How to access EODATA using boto3 on ESA HPC

In this article you will learn how to access EODATA repository using Python library called boto3, running on Linux virtual machine within ESA HPC cloud.

What Are We Going To Cover

  • Installing boto3

  • How to execute scripts found in this article

  • Browsing EODATA

  • Downloading a single file from EODATA repository

Prerequisites

No. 1 Account

You need a ESA HPC hosting account with access to the Horizon interface: https://horizon.eohpc.net/auth/login/?next=/.

No. 2 A virtual machine

You need a virtual machine running on ESA HPC cloud. This article is written for Ubuntu 20.04 and 24.04 versions.

Other operating systems might also work, but they are outside of scope of this article and might require adjusting of commands provided here.

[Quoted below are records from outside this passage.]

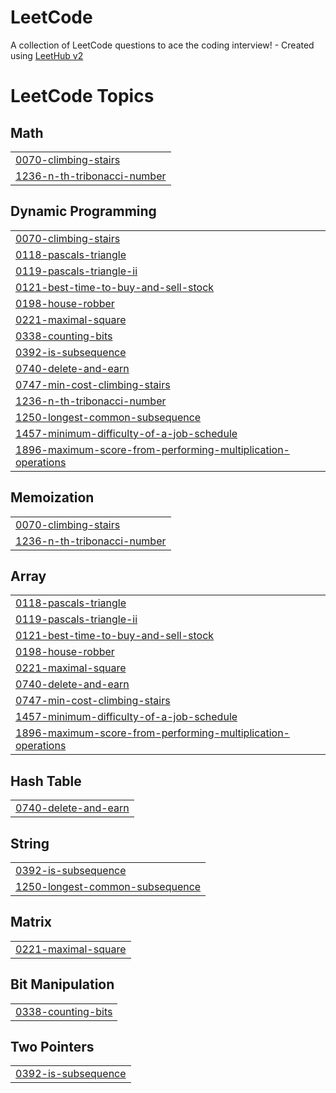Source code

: # LeetCode
A collection of LeetCode questions to ace the coding interview! - Created using [LeetHub v2](https://github.com/arunbhardwaj/LeetHub-2.0)

<!---LeetCode Topics Start-->
# LeetCode Topics
## Math
|  |
| ------- |
| [0070-climbing-stairs](https://github.com/jypang0/LeetCode/tree/master/0070-climbing-stairs) |
| [1236-n-th-tribonacci-number](https://github.com/jypang0/LeetCode/tree/master/1236-n-th-tribonacci-number) |
## Dynamic Programming
|  |
| ------- |
| [0070-climbing-stairs](https://github.com/jypang0/LeetCode/tree/master/0070-climbing-stairs) |
| [0118-pascals-triangle](https://github.com/jypang0/LeetCode/tree/master/0118-pascals-triangle) |
| [0119-pascals-triangle-ii](https://github.com/jypang0/LeetCode/tree/master/0119-pascals-triangle-ii) |
| [0121-best-time-to-buy-and-sell-stock](https://github.com/jypang0/LeetCode/tree/master/0121-best-time-to-buy-and-sell-stock) |
| [0198-house-robber](https://github.com/jypang0/LeetCode/tree/master/0198-house-robber) |
| [0221-maximal-square](https://github.com/jypang0/LeetCode/tree/master/0221-maximal-square) |
| [0338-counting-bits](https://github.com/jypang0/LeetCode/tree/master/0338-counting-bits) |
| [0392-is-subsequence](https://github.com/jypang0/LeetCode/tree/master/0392-is-subsequence) |
| [0740-delete-and-earn](https://github.com/jypang0/LeetCode/tree/master/0740-delete-and-earn) |
| [0747-min-cost-climbing-stairs](https://github.com/jypang0/LeetCode/tree/master/0747-min-cost-climbing-stairs) |
| [1236-n-th-tribonacci-number](https://github.com/jypang0/LeetCode/tree/master/1236-n-th-tribonacci-number) |
| [1250-longest-common-subsequence](https://github.com/jypang0/LeetCode/tree/master/1250-longest-common-subsequence) |
| [1457-minimum-difficulty-of-a-job-schedule](https://github.com/jypang0/LeetCode/tree/master/1457-minimum-difficulty-of-a-job-schedule) |
| [1896-maximum-score-from-performing-multiplication-operations](https://github.com/jypang0/LeetCode/tree/master/1896-maximum-score-from-performing-multiplication-operations) |
## Memoization
|  |
| ------- |
| [0070-climbing-stairs](https://github.com/jypang0/LeetCode/tree/master/0070-climbing-stairs) |
| [1236-n-th-tribonacci-number](https://github.com/jypang0/LeetCode/tree/master/1236-n-th-tribonacci-number) |
## Array
|  |
| ------- |
| [0118-pascals-triangle](https://github.com/jypang0/LeetCode/tree/master/0118-pascals-triangle) |
| [0119-pascals-triangle-ii](https://github.com/jypang0/LeetCode/tree/master/0119-pascals-triangle-ii) |
| [0121-best-time-to-buy-and-sell-stock](https://github.com/jypang0/LeetCode/tree/master/0121-best-time-to-buy-and-sell-stock) |
| [0198-house-robber](https://github.com/jypang0/LeetCode/tree/master/0198-house-robber) |
| [0221-maximal-square](https://github.com/jypang0/LeetCode/tree/master/0221-maximal-square) |
| [0740-delete-and-earn](https://github.com/jypang0/LeetCode/tree/master/0740-delete-and-earn) |
| [0747-min-cost-climbing-stairs](https://github.com/jypang0/LeetCode/tree/master/0747-min-cost-climbing-stairs) |
| [1457-minimum-difficulty-of-a-job-schedule](https://github.com/jypang0/LeetCode/tree/master/1457-minimum-difficulty-of-a-job-schedule) |
| [1896-maximum-score-from-performing-multiplication-operations](https://github.com/jypang0/LeetCode/tree/master/1896-maximum-score-from-performing-multiplication-operations) |
## Hash Table
|  |
| ------- |
| [0740-delete-and-earn](https://github.com/jypang0/LeetCode/tree/master/0740-delete-and-earn) |
## String
|  |
| ------- |
| [0392-is-subsequence](https://github.com/jypang0/LeetCode/tree/master/0392-is-subsequence) |
| [1250-longest-common-subsequence](https://github.com/jypang0/LeetCode/tree/master/1250-longest-common-subsequence) |
## Matrix
|  |
| ------- |
| [0221-maximal-square](https://github.com/jypang0/LeetCode/tree/master/0221-maximal-square) |
## Bit Manipulation
|  |
| ------- |
| [0338-counting-bits](https://github.com/jypang0/LeetCode/tree/master/0338-counting-bits) |
## Two Pointers
|  |
| ------- |
| [0392-is-subsequence](https://github.com/jypang0/LeetCode/tree/master/0392-is-subsequence) |
<!---LeetCode Topics End-->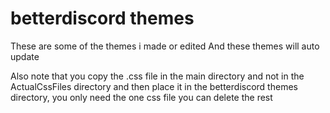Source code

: # betterdiscord themes
These are some of the themes i made or edited
And these themes will auto update

Also note that you copy the .css file in the main directory and not in the ActualCssFiles directory and then place it in the betterdiscord themes directory, you only need the one css file you can delete the rest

The EODATA network in ESA HPC is being added automatically.

Linux VM

You can create a Linux virtual machine by following one of these articles:

Make sure you have an editor installed to create Python files with it. For example, install nano text editor with a command such as

sudo apt install nano

No. 3 Python

You need Python installed on your virtual machine. Execute this command to test whether Python is already installed or not:

python3 --version

If the reply contains version number then yes, Python is installed and ready to be used:

Python 3.12.3

To install Python on Linux, see How to install Python virtualenv or virtualenvwrapper on ESA HPC

No. 4 Obtained access and secret key

To access EODATA, you need to obtain your access and secret key. You can do it by following this article: How to get credentials used for accessing EODATA on a cloud VM on ESA HPC

No. 5 Basic knowledge about Python

boto3 is a Python library so you have to know your way around Python.

Installing boto3

Follow the appropriate procedures on installing boto3:

Installing boto3 on Linux

If you are using Python environment like virtualenv, enter the environment in which you wish to install boto3. In it, execute the following command:

pip3 install boto3

You can also install the package globally:

sudo apt install python3-boto3

How to execute scripts found in this article

The method of executing the scripts varies depending on the operating system of your choice.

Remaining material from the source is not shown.